* WORK REQUIRED: Among the lines of the listing below, count those with the string "qquad". Give the number and no commentary.

* EXERCISE MATERIALS:
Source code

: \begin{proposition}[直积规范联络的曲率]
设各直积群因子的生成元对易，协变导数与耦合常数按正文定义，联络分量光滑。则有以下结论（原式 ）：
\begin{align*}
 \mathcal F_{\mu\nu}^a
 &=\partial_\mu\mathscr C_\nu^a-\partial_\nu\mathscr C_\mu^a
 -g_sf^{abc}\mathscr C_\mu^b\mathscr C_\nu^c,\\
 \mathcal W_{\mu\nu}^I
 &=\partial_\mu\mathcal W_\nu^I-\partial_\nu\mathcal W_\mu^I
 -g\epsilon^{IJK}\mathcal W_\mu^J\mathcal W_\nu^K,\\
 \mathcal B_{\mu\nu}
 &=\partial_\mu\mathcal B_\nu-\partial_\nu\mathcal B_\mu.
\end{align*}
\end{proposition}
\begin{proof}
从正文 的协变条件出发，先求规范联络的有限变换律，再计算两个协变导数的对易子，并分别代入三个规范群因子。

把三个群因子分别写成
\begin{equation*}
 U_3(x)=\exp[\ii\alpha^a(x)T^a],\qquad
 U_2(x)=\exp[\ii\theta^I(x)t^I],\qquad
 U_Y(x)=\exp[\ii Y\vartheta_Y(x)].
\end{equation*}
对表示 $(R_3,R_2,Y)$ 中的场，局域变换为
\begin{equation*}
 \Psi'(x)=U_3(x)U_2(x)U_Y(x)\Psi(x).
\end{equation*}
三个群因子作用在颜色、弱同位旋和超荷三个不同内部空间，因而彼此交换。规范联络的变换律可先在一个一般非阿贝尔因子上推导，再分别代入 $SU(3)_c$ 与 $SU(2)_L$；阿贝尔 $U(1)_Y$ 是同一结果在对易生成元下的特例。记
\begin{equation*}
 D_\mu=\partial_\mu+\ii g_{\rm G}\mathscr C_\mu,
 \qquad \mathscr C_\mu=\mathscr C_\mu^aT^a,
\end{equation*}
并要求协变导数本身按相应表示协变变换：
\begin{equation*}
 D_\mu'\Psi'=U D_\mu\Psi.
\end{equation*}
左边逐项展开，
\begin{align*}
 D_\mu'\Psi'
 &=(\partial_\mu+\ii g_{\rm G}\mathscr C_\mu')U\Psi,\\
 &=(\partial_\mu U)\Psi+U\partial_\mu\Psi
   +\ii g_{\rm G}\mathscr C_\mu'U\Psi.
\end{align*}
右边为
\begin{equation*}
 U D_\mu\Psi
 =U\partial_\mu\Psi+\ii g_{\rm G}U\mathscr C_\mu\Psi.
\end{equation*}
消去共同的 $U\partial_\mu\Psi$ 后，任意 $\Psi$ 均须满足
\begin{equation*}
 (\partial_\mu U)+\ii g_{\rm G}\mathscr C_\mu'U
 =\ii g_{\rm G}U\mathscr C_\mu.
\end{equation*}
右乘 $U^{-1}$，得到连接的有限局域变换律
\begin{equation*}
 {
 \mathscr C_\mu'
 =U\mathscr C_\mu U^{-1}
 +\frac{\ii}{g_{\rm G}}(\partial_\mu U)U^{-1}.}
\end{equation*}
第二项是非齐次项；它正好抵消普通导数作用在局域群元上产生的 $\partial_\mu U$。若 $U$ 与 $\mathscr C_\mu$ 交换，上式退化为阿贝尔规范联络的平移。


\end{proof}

* REPLY TO THE EXERCISE: 3